Simulation of dark photon sensitivity in $\eta \rightarrow \gamma e^+e^-$ at HIAF

TL;DR

This study simulates the potential to detect dark photons through eta meson decays at a proposed HIAF experiment, utilizing a silicon-pixel spectrometer and extensive data collection to improve sensitivity and set limits on dark photon parameters.

Contribution

It introduces a detailed simulation framework for dark photon detection in eta decays at HIAF, including spectrometer design, background estimation, and sensitivity analysis.

Findings

Estimated eta sample size of 5.9 x 10^11 for one month of data collection.

Designed a silicon-pixel spectrometer with evaluated efficiency and resolution.

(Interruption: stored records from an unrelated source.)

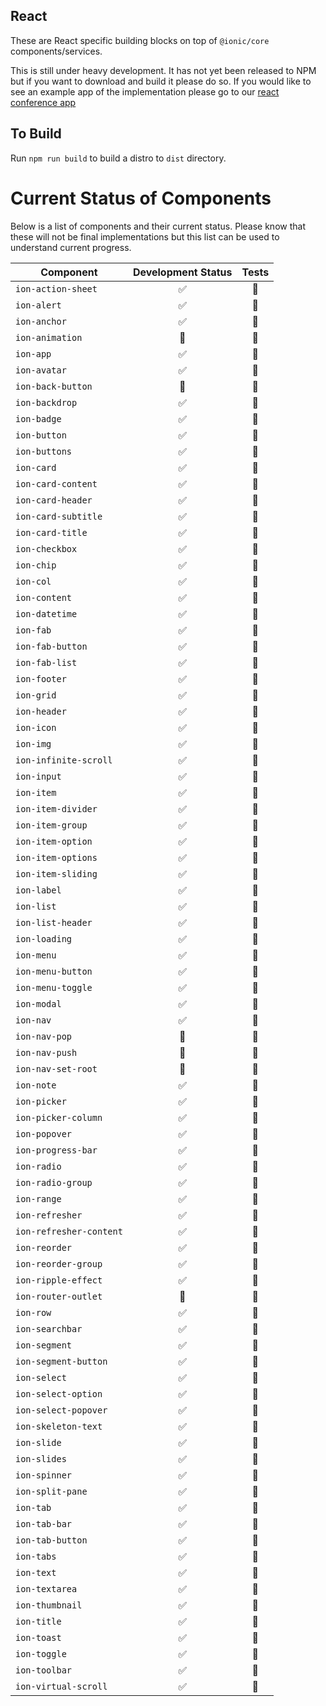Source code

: 
## React

These are React specific building blocks on top of `@ionic/core` components/services.

This is still under heavy development.  It has not yet been released to NPM but if you want to download and build it please do so. If you would like to see an example app of the implementation please go to our [react conference app](https://github.com/ionic-team/ionic-react-conference-app)

## To Build

Run `npm run build` to build a distro to `dist` directory.

# Current Status of Components

Below is a list of components and their current status.  Please know that these will not be final implementations but this list can be used to understand current progress.

| Component | Development Status | Tests |
| ------------------ |:------------------:|:-------------:|
| `ion-action-sheet` | :white_check_mark:  | :black_square_button: |
| `ion-alert` | :white_check_mark: | :black_square_button: |
| `ion-anchor` | :white_check_mark: | :black_square_button: |
| `ion-animation` | :black_square_button: | :black_square_button: |
| `ion-app` | :white_check_mark: | :black_square_button: |
| `ion-avatar` | :white_check_mark: | :black_square_button: |
| `ion-back-button` | :black_square_button: | :black_square_button: |
| `ion-backdrop` | :white_check_mark: | :black_square_button: |
| `ion-badge` | :white_check_mark: | :black_square_button: |
| `ion-button` | :white_check_mark: | :black_square_button: |
| `ion-buttons` | :white_check_mark: | :black_square_button: |
| `ion-card` | :white_check_mark: | :black_square_button: |
| `ion-card-content` | :white_check_mark: | :black_square_button: |
| `ion-card-header` | :white_check_mark: | :black_square_button: |
| `ion-card-subtitle` | :white_check_mark: | :black_square_button: |
| `ion-card-title` | :white_check_mark: | :black_square_button: |
| `ion-checkbox` | :white_check_mark: | :black_square_button: |
| `ion-chip` | :white_check_mark: | :black_square_button: |
| `ion-col` | :white_check_mark: | :black_square_button: |
| `ion-content` | :white_check_mark: | :black_square_button: |
| `ion-datetime` | :white_check_mark: | :black_square_button: |
| `ion-fab` | :white_check_mark: | :black_square_button: |
| `ion-fab-button` | :white_check_mark: | :black_square_button: |
| `ion-fab-list` | :white_check_mark: | :black_square_button: |
| `ion-footer` | :white_check_mark: | :black_square_button: |
| `ion-grid` | :white_check_mark: | :black_square_button: |
| `ion-header` | :white_check_mark: | :black_square_button: |
| `ion-icon` | :white_check_mark: | :black_square_button: |
| `ion-img` | :white_check_mark: | :black_square_button: |
| `ion-infinite-scroll` | :white_check_mark: | :black_square_button: |
| `ion-input` | :white_check_mark: | :black_square_button: |
| `ion-item` | :white_check_mark: | :black_square_button: |
| `ion-item-divider` | :white_check_mark: | :black_square_button: |
| `ion-item-group` | :white_check_mark: | :black_square_button: |
| `ion-item-option` | :white_check_mark: | :black_square_button: |
| `ion-item-options` | :white_check_mark: | :black_square_button: |
| `ion-item-sliding` | :white_check_mark: | :black_square_button: |
| `ion-label` | :white_check_mark: | :black_square_button: |
| `ion-list` | :white_check_mark: | :black_square_button: |
| `ion-list-header` | :white_check_mark: | :black_square_button: |
| `ion-loading` | :white_check_mark: | :black_square_button: |
| `ion-menu` | :white_check_mark: | :black_square_button: |
| `ion-menu-button` | :white_check_mark: | :black_square_button: |
| `ion-menu-toggle` | :white_check_mark: | :black_square_button: |
| `ion-modal` | :white_check_mark: | :black_square_button: |
| `ion-nav` | :white_check_mark: | :black_square_button: |
| `ion-nav-pop` | :black_square_button: | :black_square_button: |
| `ion-nav-push` | :black_square_button: | :black_square_button: |
| `ion-nav-set-root` | :black_square_button: | :black_square_button: |
| `ion-note` | :white_check_mark: | :black_square_button: |
| `ion-picker` | :white_check_mark: | :black_square_button: |
| `ion-picker-column` | :white_check_mark: | :black_square_button: |
| `ion-popover` | :white_check_mark: | :black_square_button: |
| `ion-progress-bar` | :white_check_mark: | :black_square_button: |
| `ion-radio` | :white_check_mark: | :black_square_button: |
| `ion-radio-group` | :white_check_mark: | :black_square_button: |
| `ion-range` | :white_check_mark: | :black_square_button: |
| `ion-refresher` | :white_check_mark: | :black_square_button: |
| `ion-refresher-content` | :white_check_mark: | :black_square_button: |
| `ion-reorder` | :white_check_mark: | :black_square_button: |
| `ion-reorder-group` | :white_check_mark: | :black_square_button: |
| `ion-ripple-effect` | :white_check_mark: | :black_square_button: |
| `ion-router-outlet` | :black_square_button: | :black_square_button: |
| `ion-row` | :white_check_mark: | :black_square_button: |
| `ion-searchbar` | :white_check_mark: | :black_square_button: |
| `ion-segment` | :white_check_mark: | :black_square_button: |
| `ion-segment-button` | :white_check_mark: | :black_square_button: |
| `ion-select` | :white_check_mark: | :black_square_button: |
| `ion-select-option` | :white_check_mark: | :black_square_button: |
| `ion-select-popover` | :white_check_mark: | :black_square_button: |
| `ion-skeleton-text` | :white_check_mark: | :black_square_button: |
| `ion-slide` | :white_check_mark: | :black_square_button: |
| `ion-slides` | :white_check_mark: | :black_square_button: |
| `ion-spinner` | :white_check_mark: | :black_square_button: |
| `ion-split-pane` | :white_check_mark: | :black_square_button: |
| `ion-tab` | :white_check_mark: | :black_square_button: |
| `ion-tab-bar` | :white_check_mark: | :black_square_button: |
| `ion-tab-button` | :white_check_mark: | :black_square_button: |
| `ion-tabs` | :white_check_mark: | :black_square_button: |
| `ion-text` | :white_check_mark: | :black_square_button: |
| `ion-textarea` | :white_check_mark: | :black_square_button: |
| `ion-thumbnail` | :white_check_mark: | :black_square_button: |
| `ion-title` | :white_check_mark: | :black_square_button: |
| `ion-toast` | :white_check_mark: | :black_square_button: |
| `ion-toggle` | :white_check_mark: | :black_square_button: |
| `ion-toolbar` | :white_check_mark: | :black_square_button: |
| `ion-virtual-scroll` | :white_check_mark: | :black_square_button: |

Projected upper limits on dark photon branching ratios and model parameters.

Abstract

We present a simulation study of dark photon sensitivity in a suggested $\eta$ factory experiment at Huizhou. The vast number of $\eta$ mesons are produced by bombarding the high-intensity HIAF proton beam on a multi-layer target of light nucleus. The kinematic energy of the beam is at 1.8 GeV. For a prior experiment of one-month running, about $5.9 \times 10^{11}$ $\eta$ samples would be collected, providing substantial data for a sound statistical analysis. A compact spectrometer based on the full silicon-pixel tracker is conceptually designed for the detection of the final-state particles. The GiBUU event generator is utilized for the background estimation without the dark photon signal. A spectrometer simulation package ChnsRoot is constructed for evaluating the spectrometer performances in searching the dark photon in $\eta$ rare decay. The efficiency and resolutions of $\eta \rightarrow \gamma e^+e^-$ decay channel are studied in detail. The branching-ratio upper limit of dark photon in $\eta \rightarrow \gamma e^+e^-$ decay and the sensitivity to the model parameter are given from the simulations.